ALÈS Annie Chapelier aux agriculteurs : « Là-haut, ils ne comprennent rien ! »
Pour la députée de la 4ème circonscription du Gard, les jours se suivent et… se ressemblent. Depuis mercredi, elle a été prise à partie par les gilets jaunes en colère, puis par les commerçants agacés par le comportement des premiers (relire ici). Et ce matin, les agriculteurs sont venus clôturer cette semaine animée.
On ne s’ennuie pas cette semaine dans la rue Michelet à Alès, là où se trouve la permanence de la députée Annie Chapelier. À 10 heures ce vendredi matin, une trentaine d’agriculteurs et de viticulteurs est venue à sa rencontre pour lui demander quelques explications. « Elle nous a reçu à plusieurs reprises, et toujours très bien, mais là on en a assez d’être pris pour des cons », tranche Anthony Bafoil, co-secrétaire de la Fédération nationale des syndicats d’exploitants agricoles (FNSEA) et porte-parole du syndicat des vignerons du Gard.
Les manifestants reprochent à la députée de faire à Alès des promesses qu’elle ne tient pas à Paris : « Elle n’a pas voté l’amendement pour le maintien du dispositif TODE (travailleur occasionnel demandeur d’emploi, NDLR) et il est passé à une voix près. Les autres députés du Gard, eux, étaient là », poursuit Anthony Bafoil. Cet amendement permet aux employeurs du monde agricole de bénéficier d’exonération de charges sociales pour les travailleurs occasionnels. Ils sont 20 000 travailleurs saisonniers dans le Gard et, sans ce vote, « c’était 350€ perdu par saisonnier, soit 7 millions d’euros », affirme le représentant de la FNSEA.
« Il faut un changement complet du modèle agricole »
Comme elle l’a fait toute la semaine, Annie Chapelier est allée au devant des manifestants et s’est expliquée en dévoilant son calendrier : « Cet amendement devait être voté lundi. J’étais à la séance lundi soir, mais le vote a été repoussé au lendemain pour qu’il ne passe pas. Mais mardi, je suis rentrée à Nîmes pour enterrer un ami », explique-t-elle la voix subitement brisée et la larme à l’œil. Silence dans l’assemblée. Il ne dure pas bien longtemps.
Des voix s’élèvent, mais toujours dans le respect. « On crève la dalle dans l’indifférence générale », lance un homme visiblement à bout. Un viticulteur demande, lui, à ce qu’on ne stigmatise pas le vin lors des campagnes contre l’alcool. Un troisième apostrophe la députée : « Vous avez perdu un ami. Moi, j’ai perdu un frère qui s’est suicidé. Tous les jours, il y a un agriculteur qui met fin à ses jours et personne n’en parle ».

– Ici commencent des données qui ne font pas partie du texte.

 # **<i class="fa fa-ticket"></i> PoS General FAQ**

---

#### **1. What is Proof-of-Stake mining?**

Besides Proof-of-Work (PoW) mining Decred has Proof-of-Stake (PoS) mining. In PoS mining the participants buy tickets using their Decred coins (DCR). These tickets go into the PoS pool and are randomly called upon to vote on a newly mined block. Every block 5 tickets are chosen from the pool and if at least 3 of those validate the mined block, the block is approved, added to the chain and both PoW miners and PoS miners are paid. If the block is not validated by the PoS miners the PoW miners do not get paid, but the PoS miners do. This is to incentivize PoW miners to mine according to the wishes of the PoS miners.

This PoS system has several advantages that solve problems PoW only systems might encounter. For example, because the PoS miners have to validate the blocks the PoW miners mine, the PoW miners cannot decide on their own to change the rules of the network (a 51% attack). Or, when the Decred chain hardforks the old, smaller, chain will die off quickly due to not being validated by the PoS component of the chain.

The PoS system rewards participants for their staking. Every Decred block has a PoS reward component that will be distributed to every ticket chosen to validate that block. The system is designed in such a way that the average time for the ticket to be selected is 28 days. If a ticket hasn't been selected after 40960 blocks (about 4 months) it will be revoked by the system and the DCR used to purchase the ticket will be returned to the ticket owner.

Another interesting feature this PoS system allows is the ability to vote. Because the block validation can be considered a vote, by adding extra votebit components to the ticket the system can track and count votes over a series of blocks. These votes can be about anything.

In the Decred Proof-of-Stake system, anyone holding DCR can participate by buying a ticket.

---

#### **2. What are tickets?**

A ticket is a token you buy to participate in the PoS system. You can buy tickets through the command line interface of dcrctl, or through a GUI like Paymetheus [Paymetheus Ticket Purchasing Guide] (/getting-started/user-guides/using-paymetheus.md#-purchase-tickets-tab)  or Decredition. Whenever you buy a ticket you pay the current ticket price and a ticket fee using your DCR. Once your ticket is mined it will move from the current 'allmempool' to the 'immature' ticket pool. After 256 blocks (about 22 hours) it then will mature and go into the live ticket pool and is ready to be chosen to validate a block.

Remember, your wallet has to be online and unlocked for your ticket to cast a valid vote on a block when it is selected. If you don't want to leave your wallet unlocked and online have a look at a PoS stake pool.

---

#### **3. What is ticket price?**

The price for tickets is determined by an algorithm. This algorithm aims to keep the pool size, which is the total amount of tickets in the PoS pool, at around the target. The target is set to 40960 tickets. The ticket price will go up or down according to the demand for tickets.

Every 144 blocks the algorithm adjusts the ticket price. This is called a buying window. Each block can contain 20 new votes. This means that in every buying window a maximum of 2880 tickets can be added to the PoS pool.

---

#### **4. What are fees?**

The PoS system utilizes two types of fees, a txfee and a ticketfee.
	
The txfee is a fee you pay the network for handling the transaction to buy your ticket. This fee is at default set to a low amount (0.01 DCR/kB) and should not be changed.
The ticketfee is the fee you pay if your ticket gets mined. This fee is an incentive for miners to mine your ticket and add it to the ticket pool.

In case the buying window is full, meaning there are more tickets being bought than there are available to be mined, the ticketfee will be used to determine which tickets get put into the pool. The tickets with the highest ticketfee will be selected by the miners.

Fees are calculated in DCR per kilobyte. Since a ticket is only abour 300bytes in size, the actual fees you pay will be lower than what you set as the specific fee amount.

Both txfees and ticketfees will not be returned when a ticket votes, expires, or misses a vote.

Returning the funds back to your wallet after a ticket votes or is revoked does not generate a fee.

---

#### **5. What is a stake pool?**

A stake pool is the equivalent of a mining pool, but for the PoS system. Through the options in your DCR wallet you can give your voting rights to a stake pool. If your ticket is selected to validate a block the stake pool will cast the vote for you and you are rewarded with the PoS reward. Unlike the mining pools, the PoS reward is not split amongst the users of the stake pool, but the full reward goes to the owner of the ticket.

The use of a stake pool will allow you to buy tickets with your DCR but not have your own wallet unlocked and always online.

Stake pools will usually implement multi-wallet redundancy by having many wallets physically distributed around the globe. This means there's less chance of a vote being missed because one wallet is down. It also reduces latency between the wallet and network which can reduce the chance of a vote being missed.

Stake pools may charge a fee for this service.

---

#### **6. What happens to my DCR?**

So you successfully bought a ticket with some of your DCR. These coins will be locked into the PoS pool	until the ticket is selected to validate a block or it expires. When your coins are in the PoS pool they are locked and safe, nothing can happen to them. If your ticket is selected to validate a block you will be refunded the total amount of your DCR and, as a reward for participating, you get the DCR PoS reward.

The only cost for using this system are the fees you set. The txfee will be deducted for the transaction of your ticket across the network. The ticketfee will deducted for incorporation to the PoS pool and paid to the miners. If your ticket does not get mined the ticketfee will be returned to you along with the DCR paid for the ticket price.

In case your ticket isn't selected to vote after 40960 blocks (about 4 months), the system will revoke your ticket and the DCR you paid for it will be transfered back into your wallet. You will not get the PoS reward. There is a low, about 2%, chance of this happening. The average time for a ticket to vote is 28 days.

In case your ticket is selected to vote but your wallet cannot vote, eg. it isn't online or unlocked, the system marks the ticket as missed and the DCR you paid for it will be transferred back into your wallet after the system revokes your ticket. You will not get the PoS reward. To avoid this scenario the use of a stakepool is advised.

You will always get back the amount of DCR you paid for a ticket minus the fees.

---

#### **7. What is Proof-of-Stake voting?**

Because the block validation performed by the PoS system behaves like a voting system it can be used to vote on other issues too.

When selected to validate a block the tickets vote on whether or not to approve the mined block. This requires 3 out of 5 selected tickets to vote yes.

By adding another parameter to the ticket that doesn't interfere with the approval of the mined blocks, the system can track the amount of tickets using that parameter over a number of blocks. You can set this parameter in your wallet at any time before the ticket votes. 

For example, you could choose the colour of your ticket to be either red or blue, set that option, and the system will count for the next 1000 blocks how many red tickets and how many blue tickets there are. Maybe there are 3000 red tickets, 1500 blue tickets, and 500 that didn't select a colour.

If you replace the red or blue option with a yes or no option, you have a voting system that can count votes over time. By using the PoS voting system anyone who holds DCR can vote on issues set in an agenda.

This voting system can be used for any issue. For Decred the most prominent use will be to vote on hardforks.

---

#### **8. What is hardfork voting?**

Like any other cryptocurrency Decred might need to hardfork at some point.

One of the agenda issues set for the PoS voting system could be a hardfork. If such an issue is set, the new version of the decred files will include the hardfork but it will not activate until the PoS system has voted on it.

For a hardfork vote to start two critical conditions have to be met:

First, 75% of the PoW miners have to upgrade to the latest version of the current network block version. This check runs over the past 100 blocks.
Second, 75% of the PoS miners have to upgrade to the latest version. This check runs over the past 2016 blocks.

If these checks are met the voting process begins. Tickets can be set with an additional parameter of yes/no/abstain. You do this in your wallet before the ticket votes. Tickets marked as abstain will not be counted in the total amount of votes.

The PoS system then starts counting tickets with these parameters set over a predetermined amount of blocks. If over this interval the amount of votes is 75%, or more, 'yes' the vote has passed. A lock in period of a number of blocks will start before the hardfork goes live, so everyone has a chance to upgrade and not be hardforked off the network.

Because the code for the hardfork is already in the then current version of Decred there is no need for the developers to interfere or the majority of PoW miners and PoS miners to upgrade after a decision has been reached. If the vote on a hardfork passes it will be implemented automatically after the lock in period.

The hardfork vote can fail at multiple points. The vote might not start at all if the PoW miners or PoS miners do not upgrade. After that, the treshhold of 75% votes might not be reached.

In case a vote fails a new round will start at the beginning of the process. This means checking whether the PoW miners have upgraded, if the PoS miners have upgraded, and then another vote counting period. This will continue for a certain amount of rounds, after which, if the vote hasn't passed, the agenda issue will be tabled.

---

Annie Chapelier, qui a retrouvé sa voix, semble finalement dans son élément : « Vous savez, je suis une fille d’agriculteur et je sais ce que c’est que de travailler toute sa vie et de toucher 700€ de retraite », commence-t-elle avant de poursuivre : « Là-haut, ils ne comprennent rien. Il faut une remise à plat générale. Un changement complet du modèle agricole ». Vaste programme. Plus concrètement, la députée a assuré qu’elle enverrait un mail à Didier Guillaume, le ministre de l’Agriculture, avant de lui parler de la situation gardoise de vive voix mardi prochain, répondant ainsi à une demande des agriculteurs présents ce matin qui espèrent rencontrer leur ministre dans les plus brefs délais.